For too much of her life, the Wakefield’s had only been one step away from destitution themselves, and the fact that Freddy had changed that did not always feel like a boon. Now, her tolerated foibles—bookishness, healing, and the vindication of women—were no longer considered accomplishments. All anyone cared about was whether she could embroider, sing, paint, and produce something delicate on the ear upon the harp or pianoforte. As it happened, she could not.

Next door, she could still hear Jane bustling about with her toilette. Feeling stifled, Eliza determined to make her own way down to dinner. The castle’s layout was really not so very confusing as it had first seemed. She found the red drawing room with ease and entered to find a couple already present: a young buck with sandy hair and a ruddy complexion, round of face, but long-limbed, and a lady—a relation, if twin snub noses were to be relied upon. Her hair was bound beneath a brightly striped turban and dressed with a plume of feathers Eliza thought probably better suited their original owner.

The buck leapt from his seat at once on spying her and darted forward, all courtly charm. He dipped into a bow.

“Good evening, you must be Lady Linfield’s friend.”

Eliza allowed him to brush his lips against her knuckles. The stock he wore was so large that it almost swallowed his head as he bowed. “Excuse the presumption, but as our hosts are not yet down, allow me to introduce myself.
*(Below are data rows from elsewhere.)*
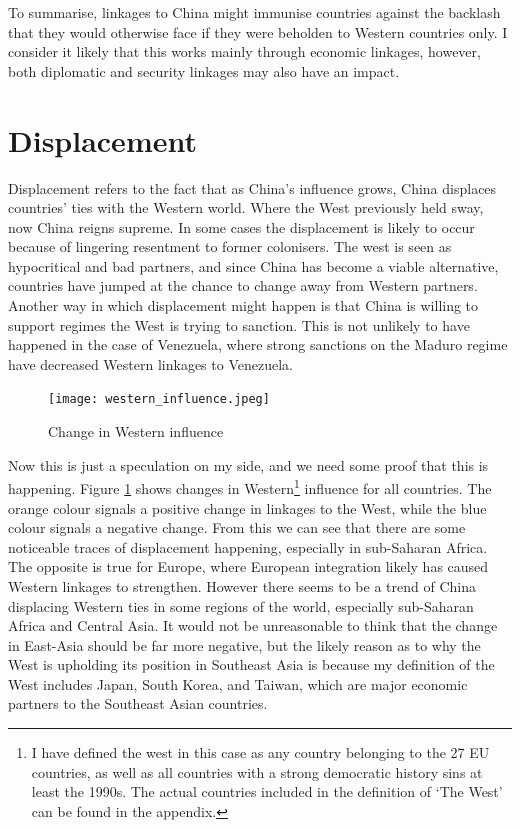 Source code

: To summarise, linkages to China might immunise countries against the backlash that they would otherwise face if they were beholden to Western countries only. I consider it likely that this works mainly through economic linkages, however, both diplomatic and security linkages may also have an impact.

\section{Displacement}
Displacement refers to the fact that as China's influence grows, China displaces countries' ties with the Western world. Where the West previously held sway, now China reigns supreme. In some cases the displacement is likely to occur because of lingering resentment to former colonisers. The west is seen as hypocritical and bad partners, and since China has become a viable alternative, countries have jumped at the chance to change away from Western partners. Another way in which displacement might happen is that China is willing to support regimes the West is trying to sanction. This is not unlikely to have happened in the case of Venezuela, where strong sanctions on the Maduro regime have decreased Western linkages to Venezuela.

\begin{figure}[hbt!]
\centering
\texttt{[image: western\_influence.jpeg]}
\caption{Change in Western influence}
\label{fig:west}
\end{figure}

Now this is just a speculation on my side, and we need some proof that this is happening. Figure  \ref{fig:west} shows changes in Western\footnote{I have defined the west in this case as any country belonging to the 27 EU countries, as well as all countries with a strong democratic history sins at least the 1990s. The actual countries included in the definition of `The West' can be found in the appendix.} influence for all countries. The orange colour signals a positive change in linkages to the West, while the blue colour signals a negative change. From this we can see that there are some noticeable traces of displacement happening, especially in sub-Saharan Africa. The opposite is true for Europe, where European integration likely has caused Western linkages to strengthen. However there seems to be a trend of China displacing Western ties in some regions of the world, especially sub-Saharan Africa and Central Asia. It would not be unreasonable to think that the change in East-Asia should be far more negative, but the likely reason as to why the West is upholding its position in Southeast Asia is because my definition of the West includes Japan, South Korea, and Taiwan, which are major economic partners to the Southeast Asian countries. 

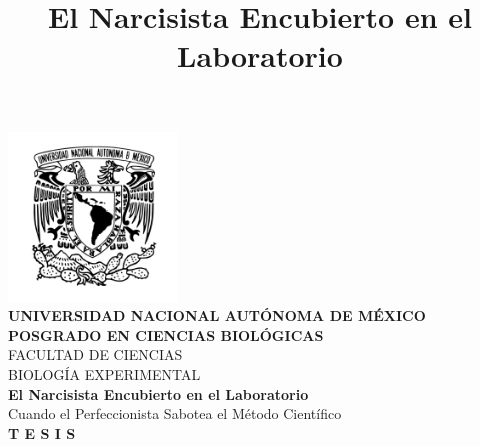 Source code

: \documentclass[
  10pt]{article}
\title{El Narcisista Encubierto en el Laboratorio}
\begin{document}

\pagestyle{plain} %

\begin{titlepage}
    \begin{center}
        \vspace*{-0.5cm} %
        
        \includegraphics[width=4.5cm]{ figuras/unam.png }\\[0.5cm]
        
        {\large \textbf{UNIVERSIDAD NACIONAL AUTÓNOMA DE MÉXICO}}\\[0.4cm]
        
        {\large \textbf{\MakeUppercase{Posgrado en Ciencias
Biológicas}}}\\[1cm]
        
        {\large \MakeUppercase{Facultad de Ciencias}}\\[0.4cm]
        {\large \MakeUppercase{Biología Experimental}}\\[1.2cm]
        
        {\Large \textbf{El Narcisista Encubierto en el
Laboratorio}}\\[0.3cm]
        {\small  Cuando el Perfeccionista Sabotea el Método
Científico }\\[0.6cm]
        
        {\LARGE \textbf{T E S I S}}\\[1cm]
        

\end{center}
\end{titlepage}
\end{document}
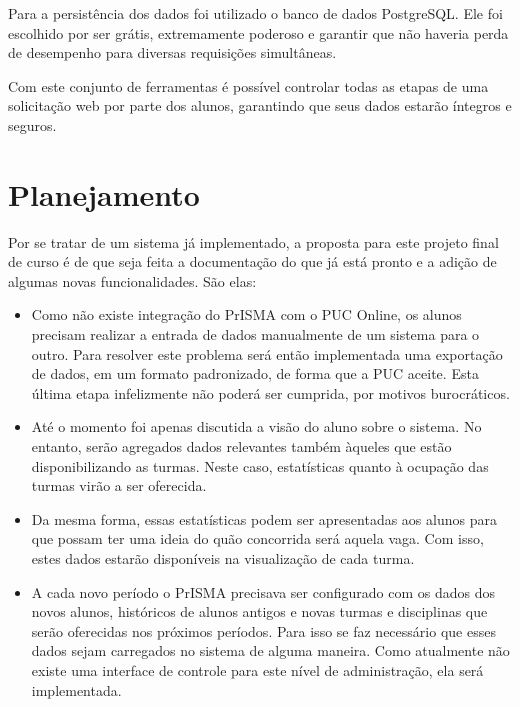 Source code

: \documentclass[graduacao,brazil]{ThesisPUC}
\begin{document}
Para a persistência dos dados foi utilizado o banco de dados PostgreSQL. Ele foi escolhido por ser grátis, extremamente poderoso e garantir que não haveria perda de desempenho para diversas requisições simultâneas.

Com este conjunto de ferramentas é possível controlar todas as etapas de uma solicitação web por parte dos alunos, garantindo que seus dados estarão íntegros e seguros.


\chapter{Planejamento}

Por se tratar de um sistema já implementado, a proposta para este projeto final de curso é de que seja feita a documentação do que já está pronto e a adição de algumas novas funcionalidades. São elas:

\begin{itemize}

  \item Como não existe integração do PrISMA com o PUC Online, os alunos precisam realizar a entrada de dados manualmente de um sistema para o outro. Para resolver este problema será então implementada uma exportação de dados, em um formato padronizado, de forma que a PUC aceite. Esta última etapa infelizmente não poderá ser cumprida, por motivos burocráticos.

  \item Até o momento foi apenas discutida a visão do aluno sobre o sistema. No entanto, serão agregados dados relevantes também àqueles que estão disponibilizando as turmas. Neste caso, estatísticas quanto à ocupação das turmas virão a ser oferecida.

  \item Da mesma forma, essas estatísticas podem ser apresentadas aos alunos para que possam ter uma ideia do quão concorrida será aquela vaga. Com isso, estes dados estarão disponíveis na visualização de cada turma.

  \item A cada novo período o PrISMA precisava ser configurado com os dados dos novos alunos, históricos de alunos antigos e novas turmas e disciplinas que serão oferecidas nos próximos períodos. Para isso se faz necessário que esses dados sejam carregados no sistema de alguma maneira. Como atualmente não existe uma interface de controle para este nível de administração, ela será implementada.
\end{itemize}
\end{document}
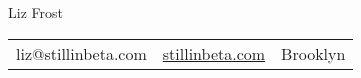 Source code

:\centering
\textmd{\Huge Liz Frost} \\
\begin{tabular}{c | c | c}
liz@stillinbeta.com &
\href{https://stillinbeta.com}{stillinbeta.com} &
Brooklyn
\end{tabular}

\raggedright
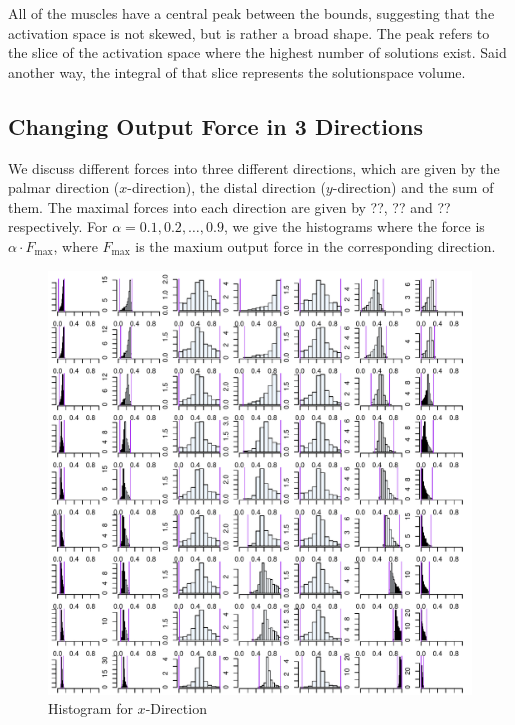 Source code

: All of the muscles have a central peak between the bounds, suggesting that the activation space is not skewed, but is rather a broad shape. The peak refers to the slice of the activation space where the highest number of solutions exist. Said another way, the integral of that slice represents the solutionspace volume.




\subsection{Changing Output Force in 3 Directions}
We discuss different forces into three different directions, which are given by the palmar direction ($x$-direction), the distal direction ($y$-direction) and the sum of them. The maximal forces into each direction are given by ??, ?? and ?? respectively. For $\alpha = 0.1, 0.2, \dots, 0.9$, we give the histograms where the force is $\alpha \cdot F_{\max}$, where $F_{\max}$ is the maxium output force in the corresponding direction. 

\begin{figure}[ht]
   \begin{center}
    \includegraphics[width=1.0\textwidth]{XalphaProgression.pdf}
  \end{center}
  \caption{Histogram for $x$-Direction}
  \label{fig_xhisto}
\end{figure}


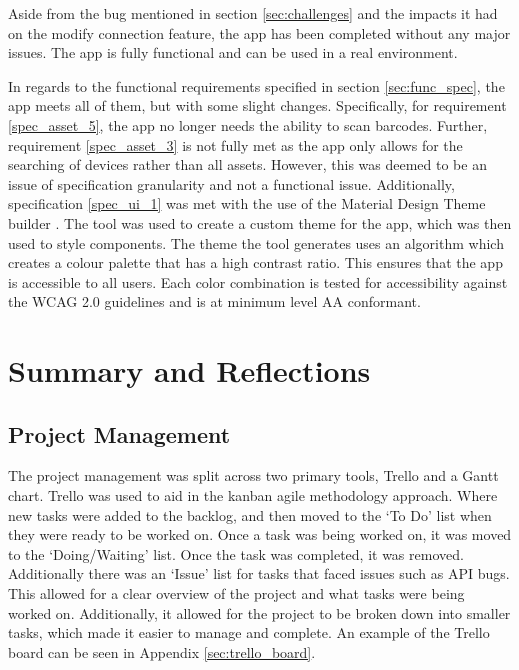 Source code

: \documentclass [11pt,a4paper]{article}
\begin{document}
Aside from the bug mentioned in section \ref{sec:challenges} and the impacts it had on the modify connection feature, the app has been completed without any major issues. The app is fully functional and can be used in a real environment. 

In regards to the functional requirements specified in section \ref{sec:func_spec}, the app meets all of them, but with some slight changes. Specifically, for requirement \ref{spec_asset_5}, the app no longer needs the ability to scan barcodes. Further, requirement \ref{spec_asset_3} is not fully met as the app only allows for the searching of devices rather than all assets. However, this was deemed to be an issue of specification granularity and not a functional issue. Additionally, specification \ref{spec_ui_1} was met with the use of the Material Design Theme builder \cite{material3ColourTool}. The tool was used to create a custom theme for the app, which was then used to style components. The theme the tool generates uses an algorithm which creates a colour palette that has a high contrast ratio. This ensures that the app is accessible to all users. Each color combination is tested for accessibility against the WCAG 2.0 guidelines \cite{caldwell2008web} and is at minimum level AA conformant.

\section{Summary and Reflections}
\label{sec:summary}
\subsection{Project Management}
\label{sec:project_management_summary}

The project management was split across two primary tools, Trello and a Gantt chart. Trello was used to aid in the kanban agile methodology approach. Where new tasks were added to the backlog, and then moved to the `To Do' list when they were ready to be worked on. Once a task was being worked on, it was moved to the `Doing/Waiting' list. Once the task was completed, it was removed. Additionally there was an `Issue' list for tasks that faced issues such as API bugs. This allowed for a clear overview of the project and what tasks were being worked on. Additionally, it allowed for the project to be broken down into smaller tasks, which made it easier to manage and complete. An example of the Trello board can be seen in Appendix \ref{sec:trello_board}.
\end{document}
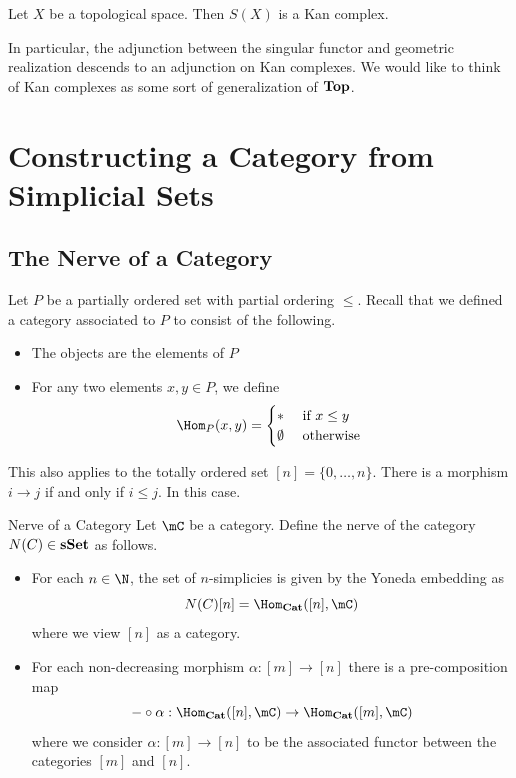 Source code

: \documentclass[a4paper]{article}
\begin{document}
\begin{lmm}{}{} Let $X$ be a topological space. Then $S(X)$ is a Kan complex. 
\end{lmm}

In particular, the adjunction between the singular functor and geometric realization descends to an adjunction on Kan complexes. We would like to think of Kan complexes as some sort of generalization of $\bold{Top}$. 

\pagebreak
\section{Constructing a Category from Simplicial Sets}
\subsection{The Nerve of a Category}
Let $P$ be a partially ordered set with partial ordering $\leq$. Recall that we defined a category associated to $P$ to consist of the following. 
\begin{itemize}
\item The objects are the elements of $P$
\item For any two elements $x,y\in P$, we define $$\Hom_P(x,y)=\begin{cases}
\ast & \text{ if }x\leq y\\
\emptyset & \text{ otherwise }
\end{cases}$$
\end{itemize}

This also applies to the totally ordered set $[n]=\{0,\dots,n\}$. There is a morphism $i\to j$ if and only if $i\leq j$. In this case. 

\begin{defn}{Nerve of a Category}{} Let $\mC$ be a category. Define the nerve of the category $N(C)\in\bold{sSet}$ as follows. 
\begin{itemize}
\item For each $n\in\N$, the set of $n$-simplicies is given by the Yoneda embedding as $$N(C)[n]=\Hom_\bold{Cat}([n],\mC)$$ where we view $[n]$ as a category. 
\item For each non-decreasing morphism $\alpha:[m]\to[n]$ there is a pre-composition map $$-\circ\alpha:\Hom_\bold{Cat}([n],\mC)\to\Hom_\bold{Cat}([m],\mC)$$ where we consider $\alpha:[m]\to[n]$ to be the associated functor between the categories $[m]$ and $[n]$. 
\end{itemize}
\end{defn}
\end{document}
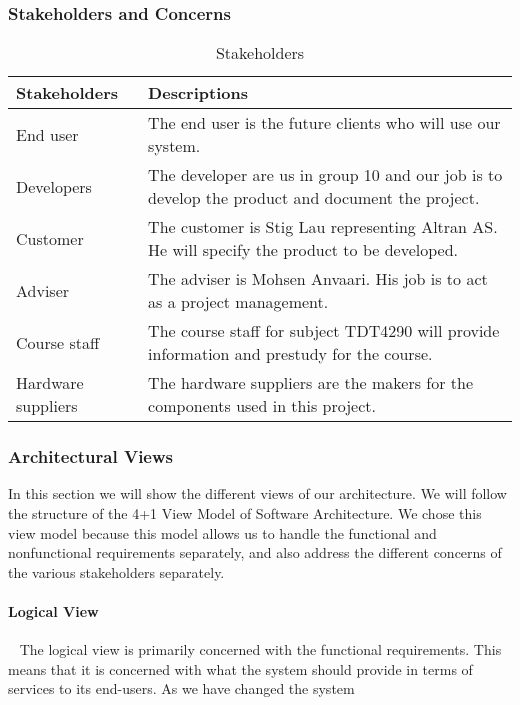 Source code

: \documentclass[../document]{subfiles}
\begin{document}
\subsubsection{Stakeholders and Concerns}
\begin{table}[H]
	\caption{Stakeholders}
	\begin{tabularx}{\textwidth}{|X|X|}
		\hline
		\textbf{Stakeholders}	& \textbf{Descriptions} \\ \hline
		End user				& The end user is the future clients who will use our system.  \\ \hline
		Developers				& The developer are us in group 10 and our job is to develop the product and document the project.  \\ \hline
		Customer				& The customer is Stig Lau representing Altran AS. He will specify the product to be developed.  \\ \hline
		Adviser					& The adviser is Mohsen Anvaari. His job is to act as a project management.  \\ \hline
		Course staff			& The course staff for subject TDT4290 will provide information and prestudy for the course.  \\ \hline
		Hardware suppliers		& The hardware suppliers are the makers for the components used in this project.  \\ \hline
	\end{tabularx}
\end{table}

\subsubsection{Architectural Views}
In this section we will show the different views of our architecture. We will follow the structure of the 4+1 View Model of Software Architecture. We chose this view model because this model allows us to handle the functional and nonfunctional requirements separately, and also address the different concerns of the various stakeholders separately.

\paragraph{Logical View} \ \newline				
The logical view is primarily concerned with the functional requirements. This means that it is concerned with what the system should provide in terms of services to its end-users. As we have changed the system 
\end{document}
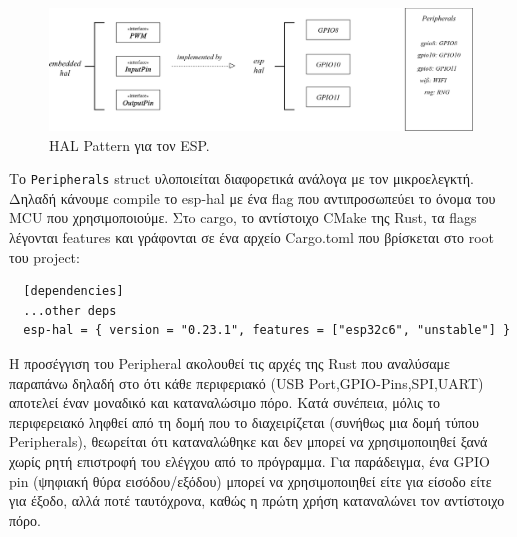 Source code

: \begin{figure}[htb!]
  \centering
  \includegraphics[scale=0.4]{images/rust/peripheral_pattern.drawio.png}
  \caption{HAL Pattern για τον ESP.}
  \label{fig:peripheral_pattern}
\end{figure}

Το \verb|Peripherals| struct υλοποιείται διαφορετικά ανάλογα με τον
μικροελεγκτή. Δηλαδή κάνουμε compile το esp-hal με ένα flag που
αντιπροσωπεύει το όνομα του MCU που χρησιμοποιούμε. Στo cargo, το αντίστοιχο
CMake της Rust, τα flags λέγονται features και γράφονται σε ένα αρχείο Cargo.toml
που βρίσκεται στο root του project:

\begin{lstlisting}
  [dependencies]
  ...other deps
  esp-hal = { version = "0.23.1", features = ["esp32c6", "unstable"] }
\end{lstlisting}

Η προσέγγιση του Peripheral ακολουθεί τις αρχές της
Rust που αναλύσαμε παραπάνω δηλαδή στο ότι κάθε περιφεριακό (USB
Port,GPIO-Pins,SPI,UART) αποτελεί έναν μοναδικό και καταναλώσιμο πόρο.
Κατά συνέπεια, μόλις το περιφερειακό ληφθεί από τη δομή που το
διαχειρίζεται (συνήθως μια δομή τύπου Peripherals), θεωρείται ότι
καταναλώθηκε και δεν μπορεί να χρησιμοποιηθεί ξανά χωρίς ρητή
επιστροφή του ελέγχου από το πρόγραμμα. Για παράδειγμα, ένα GPIO pin
(ψηφιακή θύρα εισόδου/εξόδου) μπορεί να χρησιμοποιηθεί είτε για είσοδο
είτε για έξοδο, αλλά ποτέ ταυτόχρονα, καθώς η πρώτη χρήση καταναλώνει
τον αντίστοιχο πόρο.



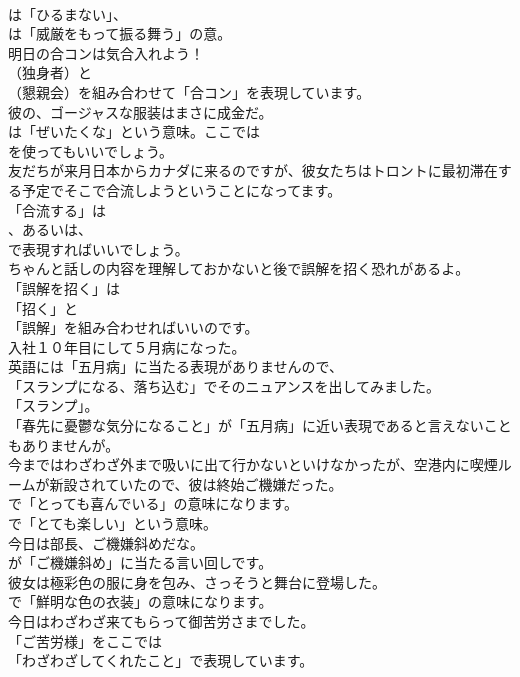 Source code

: \documentclass[8pt]{extreport}
\begin{document}
\begin{CJK}{UTF8}{min}
\\	は「ひるまない」、
\\	は「威厳をもって振る舞う」の意。	
\\	明日の合コンは気合入れよう！ 
\\	（独身者）と 
\\	（懇親会）を組み合わせて「合コン」を表現しています。	
\\	彼の、ゴージャスな服装はまさに成金だ。 
\\	は「ぜいたくな」という意味。ここでは 
\\	を使ってもいいでしょう。	
\\	友だちが来月日本からカナダに来るのですが、彼女たちはトロントに最初滞在する予定でそこで合流しようということになってます。 
\\	「合流する」は 
\\	、あるいは、
\\	で表現すればいいでしょう。	
\\	ちゃんと話しの内容を理解しておかないと後で誤解を招く恐れがあるよ。 
\\	「誤解を招く」は
\\	「招く」と
\\	「誤解」を組み合わせればいいのです。	
\\	入社１０年目にして５月病になった。 
\\	英語には「五月病」に当たる表現がありませんので、
\\	「スランプになる、落ち込む」でそのニュアンスを出してみました。
\\	「スランプ」。
\\	「春先に憂鬱な気分になること」が「五月病」に近い表現であると言えないこともありませんが。	
\\	今まではわざわざ外まで吸いに出て行かないといけなかったが、空港内に喫煙ルームが新設されていたので、彼は終始ご機嫌だった。 
\\	で「とっても喜んでいる」の意味になります。
\\	で「とても楽しい」という意味。	
\\	今日は部長、ご機嫌斜めだな。 
\\	が「ご機嫌斜め」に当たる言い回しです。	
\\	彼女は極彩色の服に身を包み、さっそうと舞台に登場した。 
\\	で「鮮明な色の衣装」の意味になります。	
\\	今日はわざわざ来てもらって御苦労さまでした。 
\\	「ご苦労様」をここでは
\\	「わざわざしてくれたこと」で表現しています。	

\end{CJK}
\end{document}
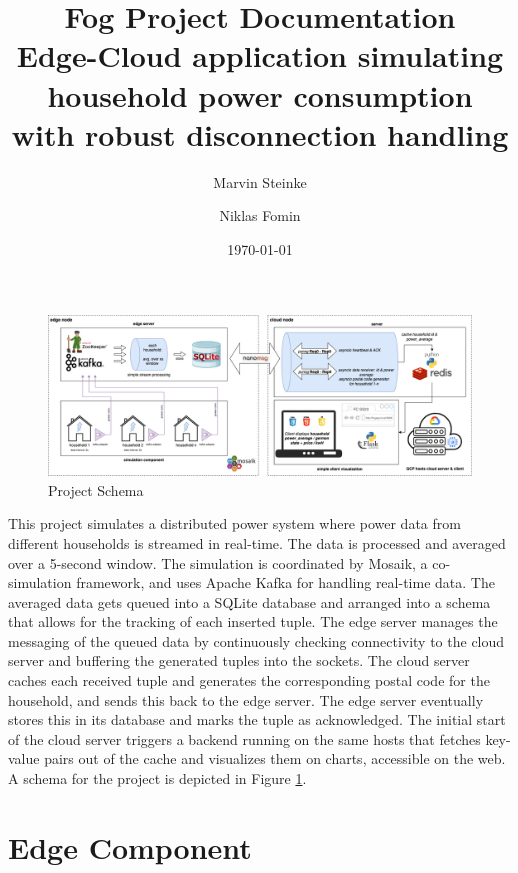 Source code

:\documentclass[a4paper]{article}
\title{%
    Fog Project Documentation\\[5mm]
    {\normalsize Edge-Cloud application simulating household power
    consumption\\[-2mm] with robust disconnection handling}
}
\author{Marvin Steinke \and Niklas Fomin}
\date{\today}
\begin{document}
\maketitle

\begin{figure}
    \centering
    \includegraphics[width=\linewidth]{../schema/schema}
    \caption{Project Schema}
    \label{fig:project_schema}
\end{figure}

This project simulates a distributed power system where power data from
different households is streamed in real-time. The data is processed and
averaged over a 5-second window. The simulation is coordinated by Mosaik, a
co-simulation framework, and uses Apache Kafka for handling real-time data. The
averaged data gets queued into a SQLite database and arranged into a schema
that allows for the tracking of each inserted tuple. The edge server manages the
messaging of the queued data by continuously checking connectivity to the cloud
server and buffering the generated tuples into the sockets. The cloud server
caches each received tuple and generates the corresponding postal code for the
household, and sends this back to the edge server. The edge server eventually
stores this in its database and marks the tuple as acknowledged. The initial
start of the cloud server triggers a backend running on the same hosts that
fetches key-value pairs out of the cache and visualizes them on charts,
accessible on the web. A schema for the project is depicted in Figure
\ref{fig:project_schema}.

\section{Edge Component}
\end{document}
I’m George Cluett. Linfield and I are old school chums. I’m told that is how you and Lady Linfield are acquainted. What a hoot! And this lady here is my mother, Mrs Cluett.”

Her suspicions were correct.

The lady rose, graceful as a ballet dancer though she was plump as a French hen, with cheeks a cherub would have envied. There was a bloom about her that maturity hadn’t stolen. If Eliza had not just had it confirmed, she would not have believed her old enough to have an adult son. “Henrietta, please dear,” she chastened in good humour. “I can’t abide pointless formality. We are thrust here together in the wilds, and such a cosy party, I expect we will all know one another very well soon enough.” To Eliza she added. “You are Miss Wakefield, I believe.”